(Beginning of RECORDS PROVIDED)

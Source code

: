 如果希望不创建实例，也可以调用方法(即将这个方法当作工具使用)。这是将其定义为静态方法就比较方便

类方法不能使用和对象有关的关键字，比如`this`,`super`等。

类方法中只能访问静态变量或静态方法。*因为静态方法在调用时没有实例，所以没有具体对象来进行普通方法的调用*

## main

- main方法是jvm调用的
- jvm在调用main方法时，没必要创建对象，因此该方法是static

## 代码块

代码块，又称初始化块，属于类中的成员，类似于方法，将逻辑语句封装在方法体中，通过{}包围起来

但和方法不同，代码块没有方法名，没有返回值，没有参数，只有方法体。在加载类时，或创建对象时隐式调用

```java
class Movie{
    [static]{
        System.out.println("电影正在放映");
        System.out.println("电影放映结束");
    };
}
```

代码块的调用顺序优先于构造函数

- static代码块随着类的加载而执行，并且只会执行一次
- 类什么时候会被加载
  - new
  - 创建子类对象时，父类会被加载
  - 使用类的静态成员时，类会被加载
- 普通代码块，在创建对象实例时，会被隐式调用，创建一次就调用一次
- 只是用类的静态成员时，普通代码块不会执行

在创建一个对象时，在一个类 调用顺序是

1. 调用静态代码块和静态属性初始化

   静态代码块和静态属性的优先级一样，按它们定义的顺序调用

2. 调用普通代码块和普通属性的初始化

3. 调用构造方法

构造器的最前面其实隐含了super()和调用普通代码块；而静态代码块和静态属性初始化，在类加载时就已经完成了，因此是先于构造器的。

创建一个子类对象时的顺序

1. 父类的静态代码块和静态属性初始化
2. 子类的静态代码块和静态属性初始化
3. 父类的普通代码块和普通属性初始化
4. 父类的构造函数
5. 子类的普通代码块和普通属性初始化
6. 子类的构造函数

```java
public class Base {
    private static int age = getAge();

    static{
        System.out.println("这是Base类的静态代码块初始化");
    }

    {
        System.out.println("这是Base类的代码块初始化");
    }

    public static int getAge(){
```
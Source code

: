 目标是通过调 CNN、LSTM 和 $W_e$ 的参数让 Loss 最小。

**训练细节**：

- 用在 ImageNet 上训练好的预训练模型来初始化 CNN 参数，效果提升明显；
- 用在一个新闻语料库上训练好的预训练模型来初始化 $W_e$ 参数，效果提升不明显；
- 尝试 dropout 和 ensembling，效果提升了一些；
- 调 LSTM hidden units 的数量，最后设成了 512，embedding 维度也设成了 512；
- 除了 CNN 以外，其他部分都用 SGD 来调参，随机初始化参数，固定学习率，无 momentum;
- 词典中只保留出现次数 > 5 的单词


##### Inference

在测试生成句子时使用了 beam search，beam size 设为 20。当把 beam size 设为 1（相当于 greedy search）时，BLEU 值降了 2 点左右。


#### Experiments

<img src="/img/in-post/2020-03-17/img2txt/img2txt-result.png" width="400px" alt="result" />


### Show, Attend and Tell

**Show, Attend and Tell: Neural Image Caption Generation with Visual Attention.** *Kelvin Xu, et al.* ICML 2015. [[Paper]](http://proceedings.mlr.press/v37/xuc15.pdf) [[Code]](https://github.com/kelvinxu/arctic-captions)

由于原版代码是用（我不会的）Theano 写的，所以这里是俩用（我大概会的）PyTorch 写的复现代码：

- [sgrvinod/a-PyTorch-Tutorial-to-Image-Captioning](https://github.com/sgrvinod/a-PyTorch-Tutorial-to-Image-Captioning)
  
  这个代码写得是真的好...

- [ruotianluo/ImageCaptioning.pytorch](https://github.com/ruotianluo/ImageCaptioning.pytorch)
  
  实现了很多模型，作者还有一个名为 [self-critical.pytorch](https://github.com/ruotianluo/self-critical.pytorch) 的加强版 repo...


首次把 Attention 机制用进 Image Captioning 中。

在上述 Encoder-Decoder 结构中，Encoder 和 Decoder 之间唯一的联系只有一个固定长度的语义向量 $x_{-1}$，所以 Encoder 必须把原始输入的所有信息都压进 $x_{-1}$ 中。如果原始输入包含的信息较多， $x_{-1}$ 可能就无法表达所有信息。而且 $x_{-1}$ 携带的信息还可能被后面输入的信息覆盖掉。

(End of RECORDS PROVIDED)

WHAT TO PRODUCE:
Print only the lines from the top of the data above down to the line holding "### Show, Attend and Tell", inclusive.

ANSWER SECTION:
Source code

: 如果希望不创建实例，也可以调用方法(即将这个方法当作工具使用)。这是将其定义为静态方法就比较方便

类方法不能使用和对象有关的关键字，比如`this`,`super`等。

类方法中只能访问静态变量或静态方法。*因为静态方法在调用时没有实例，所以没有具体对象来进行普通方法的调用*

## main

- main方法是jvm调用的
- jvm在调用main方法时，没必要创建对象，因此该方法是static

## 代码块

代码块，又称初始化块，属于类中的成员，类似于方法，将逻辑语句封装在方法体中，通过{}包围起来

但和方法不同，代码块没有方法名，没有返回值，没有参数，只有方法体。在加载类时，或创建对象时隐式调用

```java
class Movie{
    [static]{
        System.out.println("电影正在放映");
        System.out.println("电影放映结束");
    };
}
```

代码块的调用顺序优先于构造函数

- static代码块随着类的加载而执行，并且只会执行一次
- 类什么时候会被加载
  - new
  - 创建子类对象时，父类会被加载
  - 使用类的静态成员时，类会被加载
- 普通代码块，在创建对象实例时，会被隐式调用，创建一次就调用一次
- 只是用类的静态成员时，普通代码块不会执行

在创建一个对象时，在一个类 调用顺序是

1. 调用静态代码块和静态属性初始化

   静态代码块和静态属性的优先级一样，按它们定义的顺序调用

2. 调用普通代码块和普通属性的初始化

3. 调用构造方法

构造器的最前面其实隐含了super()和调用普通代码块；而静态代码块和静态属性初始化，在类加载时就已经完成了，因此是先于构造器的。

创建一个子类对象时的顺序

1. 父类的静态代码块和静态属性初始化
2. 子类的静态代码块和静态属性初始化
3. 父类的普通代码块和普通属性初始化
4. 父类的构造函数
5. 子类的普通代码块和普通属性初始化
6. 子类的构造函数

```java
public class Base {
    private static int age = getAge();

    static{
        System.out.println("这是Base类的静态代码块初始化");
    }

    {
        System.out.println("这是Base类的代码块初始化");
    }

    public static int getAge(){
```
Source code

: 目标是通过调 CNN、LSTM 和 $W_e$ 的参数让 Loss 最小。

**训练细节**：

- 用在 ImageNet 上训练好的预训练模型来初始化 CNN 参数，效果提升明显；
- 用在一个新闻语料库上训练好的预训练模型来初始化 $W_e$ 参数，效果提升不明显；
- 尝试 dropout 和 ensembling，效果提升了一些；
- 调 LSTM hidden units 的数量，最后设成了 512，embedding 维度也设成了 512；
- 除了 CNN 以外，其他部分都用 SGD 来调参，随机初始化参数，固定学习率，无 momentum;
- 词典中只保留出现次数 > 5 的单词


##### Inference

在测试生成句子时使用了 beam search，beam size 设为 20。当把 beam size 设为 1（相当于 greedy search）时，BLEU 值降了 2 点左右。


#### Experiments

<img src="/img/in-post/2020-03-17/img2txt/img2txt-result.png" width="400px" alt="result" />


### Show, Attend and Tell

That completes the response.